How to specific multiple dtypes in numpy.ndarray?

Thu Dec 19 06:39:18 EST 2019

On 19/12/2019 11.52, lampahome wrote:
> I meet performance is low when I use struct.unpack to unpack binary data.
>
> So I tried to use numpy.ndarray
> But meet error when I want to unpack multiple dtypes
>
> Can anyone teach me~
>
> Code like below:
> # python3
> import struct
> import numpy as np
> s1 = struct.Struct("@QIQ")
> ss1 = s1.pack(1,11,111)
> np.ndarray((3,), [('Q','I','Q')], ss1)
> # ValueError: mismatch in size of old and new data-descriptor.

A numpy array always has ONE dtype for ALL array elements.

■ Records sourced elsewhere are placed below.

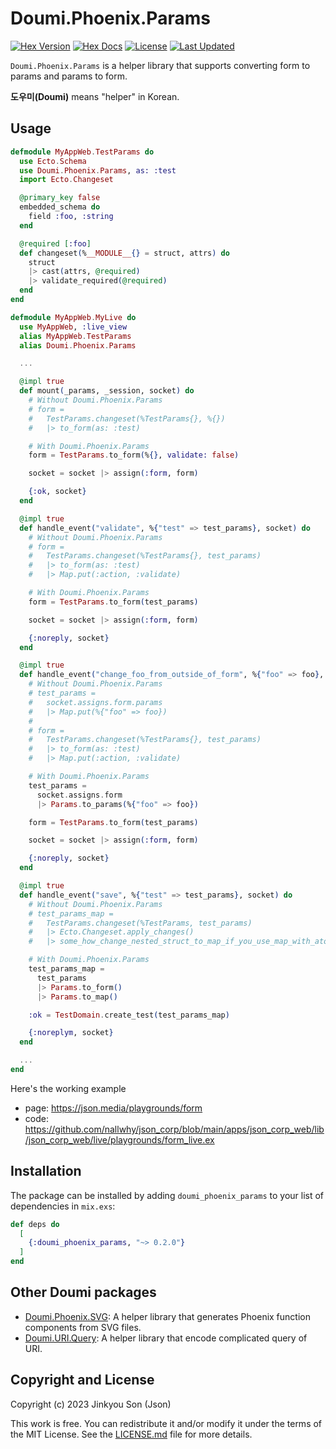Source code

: # Doumi.Phoenix.Params

[![Hex Version](https://img.shields.io/hexpm/v/doumi_phoenix_params.svg)](https://hex.pm/packages/doumi_phoenix_params)
[![Hex Docs](https://img.shields.io/badge/hex-docs-lightgreen.svg)](https://hexdocs.pm/doumi_phoenix_params/)
[![License](https://img.shields.io/hexpm/l/doumi_phoenix_params.svg)](https://github.com/nallwhy/doumi_phoenix_params/blob/master/LICENSE.md)
[![Last Updated](https://img.shields.io/github/last-commit/nallwhy/doumi_phoenix_params.svg)](https://github.com/nallwhy/doumi_phoenix_params/commits/main)

<!-- MDOC !-->

`Doumi.Phoenix.Params` is a helper library that supports converting form to params and params to form.

**도우미(Doumi)** means "helper" in Korean.

## Usage

```elixir
defmodule MyAppWeb.TestParams do
  use Ecto.Schema
  use Doumi.Phoenix.Params, as: :test
  import Ecto.Changeset

  @primary_key false
  embedded_schema do
    field :foo, :string
  end

  @required [:foo]
  def changeset(%__MODULE__{} = struct, attrs) do
    struct
    |> cast(attrs, @required)
    |> validate_required(@required)
  end
end

defmodule MyAppWeb.MyLive do
  use MyAppWeb, :live_view
  alias MyAppWeb.TestParams
  alias Doumi.Phoenix.Params

  ...

  @impl true
  def mount(_params, _session, socket) do
    # Without Doumi.Phoenix.Params
    # form =
    #   TestParams.changeset(%TestParams{}, %{})
    #   |> to_form(as: :test)

    # With Doumi.Phoenix.Params
    form = TestParams.to_form(%{}, validate: false)

    socket = socket |> assign(:form, form)

    {:ok, socket}
  end

  @impl true
  def handle_event("validate", %{"test" => test_params}, socket) do
    # Without Doumi.Phoenix.Params
    # form =
    #   TestParams.changeset(%TestParams{}, test_params)
    #   |> to_form(as: :test)
    #   |> Map.put(:action, :validate)

    # With Doumi.Phoenix.Params
    form = TestParams.to_form(test_params)

    socket = socket |> assign(:form, form)

    {:noreply, socket}
  end

  @impl true
  def handle_event("change_foo_from_outside_of_form", %{"foo" => foo}, socket) do
    # Without Doumi.Phoenix.Params
    # test_params =
    #   socket.assigns.form.params
    #   |> Map.put(%{"foo" => foo})
    #
    # form =
    #   TestParams.changeset(%TestParams{}, test_params)
    #   |> to_form(as: :test)
    #   |> Map.put(:action, :validate)

    # With Doumi.Phoenix.Params
    test_params =
      socket.assigns.form
      |> Params.to_params(%{"foo" => foo})

    form = TestParams.to_form(test_params)

    socket = socket |> assign(:form, form)

    {:noreply, socket}
  end

  @impl true
  def handle_event("save", %{"test" => test_params}, socket) do
    # Without Doumi.Phoenix.Params
    # test_params_map =
    #   TestParams.changeset(%TestParams, test_params)
    #   |> Ecto.Changeset.apply_changes()
    #   |> some_how_change_nested_struct_to_map_if_you_use_map_with_atom_key()

    # With Doumi.Phoenix.Params
    test_params_map =
      test_params
      |> Params.to_form()
      |> Params.to_map()

    :ok = TestDomain.create_test(test_params_map)

    {:noreplym, socket}
  end

  ...
end
```

Here's the working example

- page: https://json.media/playgrounds/form
- code: https://github.com/nallwhy/json_corp/blob/main/apps/json_corp_web/lib/json_corp_web/live/playgrounds/form_live.ex

## Installation

The package can be installed by adding `doumi_phoenix_params` to your list of dependencies in `mix.exs`:

```elixir
def deps do
  [
    {:doumi_phoenix_params, "~> 0.2.0"}
  ]
end
```

<!-- MDOC !-->

## Other Doumi packages

- [Doumi.Phoenix.SVG](https://github.com/nallwhy/doumi_phoenix_svg): A helper library that generates Phoenix function components from SVG files.
- [Doumi.URI.Query](https://github.com/nallwhy/doumi_uri_query): A helper library that encode complicated query of URI.

## Copyright and License

Copyright (c) 2023 Jinkyou Son (Json)

This work is free. You can redistribute it and/or modify it under the
terms of the MIT License. See the [LICENSE.md](./LICENSE.md) file for more details.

If you read an array of structs, you can define a structured type, where
each element of your struct must have a name.

The error you're seeing is (as you know) because you're not setting up
your dtype in the right way. Let's fix it:

> In [2]: np.dtype([('Q', 'I',
> 'Q')])                                                                                                 
>
> ---------------------------------------------------------------------------
> ValueError                                Traceback (most recent call
> last)
> <ipython-input-2-cecc70c78408> in <module>
> ----> 1 np.dtype([('Q', 'I', 'Q')])
>
> ValueError: mismatch in size of old and new data-descriptor
>
> In [3]: np.dtype([('field1', 'Q'), ('field2', 'I'), ('field3',
> 'Q')])                                                               
> Out[3]: dtype([('field1', '<u8'), ('field2', '<u4'), ('field3', '<u8')])
>
> In [4]:   
>
>

... and now let's put it all together!

s1 = struct.Struct("@QIQ")
ss1 = s1.pack(1,11,111)
struct_dtype = np.dtype([('field1', 'Q'), ('field2', 'I'), ('field3', 'Q')])
a = np.frombuffer(ss1, dtype=struct_dtype)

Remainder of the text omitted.